The question is: A vector $\overrightarrow{R}(t)$ is a function of variable t, integrate the following equation two times $\frac{\text{d}^{2}\overrightarrow{R}(t)}{\text{d}t^{2}}\cdot\overrightarrow{R}(t)+\frac{\text{d}\overrightarrow{R}(t)}{\text{d}t}\cdot\frac{\text{d}\overrightarrow{R}(t)}{\text{d}t}=0$ and prove that $|\overrightarrow{R}|=\sqrt{Ct+D}$ where C, D the integration constants.
So far I have managed only the first integration using the following: $\frac{\text{d}^{2}\overrightarrow{R}(t)}{\text{d}t^{2}}\cdot\overrightarrow{R}(t)+\frac{\text{d}\overrightarrow{R}(t)}{\text{d}t}\cdot\frac{\text{d}\overrightarrow{R}(t)}{\text{d}t}=0\Leftrightarrow\frac{\text{d}}{\text{d}t}(\frac{\text{d}\overrightarrow{R}(t)}{\text{d}t}\cdot\overrightarrow{R}(t))=0\Leftrightarrow\frac{\text{d}\overrightarrow{R}(t)}{\text{d}t}\cdot\overrightarrow{R}(t)=C$.
And I am stuck here, so any help will be more than accepted, thank you for your time.
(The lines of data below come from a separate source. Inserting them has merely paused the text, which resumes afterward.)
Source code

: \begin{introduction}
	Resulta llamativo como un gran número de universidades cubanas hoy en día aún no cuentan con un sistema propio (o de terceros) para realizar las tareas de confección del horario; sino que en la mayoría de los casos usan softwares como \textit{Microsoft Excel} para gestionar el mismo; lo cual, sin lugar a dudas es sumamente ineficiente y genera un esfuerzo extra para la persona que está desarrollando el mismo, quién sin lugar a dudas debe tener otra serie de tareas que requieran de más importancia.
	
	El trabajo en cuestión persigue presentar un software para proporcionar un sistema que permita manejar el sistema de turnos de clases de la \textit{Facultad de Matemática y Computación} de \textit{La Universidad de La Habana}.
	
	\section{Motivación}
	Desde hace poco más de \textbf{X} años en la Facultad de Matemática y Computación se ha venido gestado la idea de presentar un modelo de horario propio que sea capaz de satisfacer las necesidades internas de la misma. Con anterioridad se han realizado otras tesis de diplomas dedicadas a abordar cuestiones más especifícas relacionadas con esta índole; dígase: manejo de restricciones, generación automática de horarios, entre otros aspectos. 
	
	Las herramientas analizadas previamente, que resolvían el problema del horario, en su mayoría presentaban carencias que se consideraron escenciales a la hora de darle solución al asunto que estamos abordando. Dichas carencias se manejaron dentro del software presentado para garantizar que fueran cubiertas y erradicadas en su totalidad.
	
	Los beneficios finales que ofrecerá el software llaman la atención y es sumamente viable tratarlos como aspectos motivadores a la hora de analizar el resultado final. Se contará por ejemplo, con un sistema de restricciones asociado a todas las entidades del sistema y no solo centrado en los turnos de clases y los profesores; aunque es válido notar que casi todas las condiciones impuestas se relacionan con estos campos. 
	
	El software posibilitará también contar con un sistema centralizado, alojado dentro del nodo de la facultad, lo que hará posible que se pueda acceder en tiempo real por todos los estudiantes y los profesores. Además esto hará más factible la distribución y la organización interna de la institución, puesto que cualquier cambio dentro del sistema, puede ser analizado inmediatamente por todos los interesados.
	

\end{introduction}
For the other step, note that
$$ \frac{d}{dt} |\vec{R}(t)|^2 = \frac{d}{dt} \left( \vec{R}(t) \cdot \vec{R}(t) \right) = \frac{d}{dt} \vec{R}(t) \cdot \vec{R}(t) + \vec{R}(t) \cdot \frac{d}{dt} \vec{R}(t) = 2 \left( \frac{d}{dt} \vec{R}(t) \cdot \vec{R}(t) \right). $$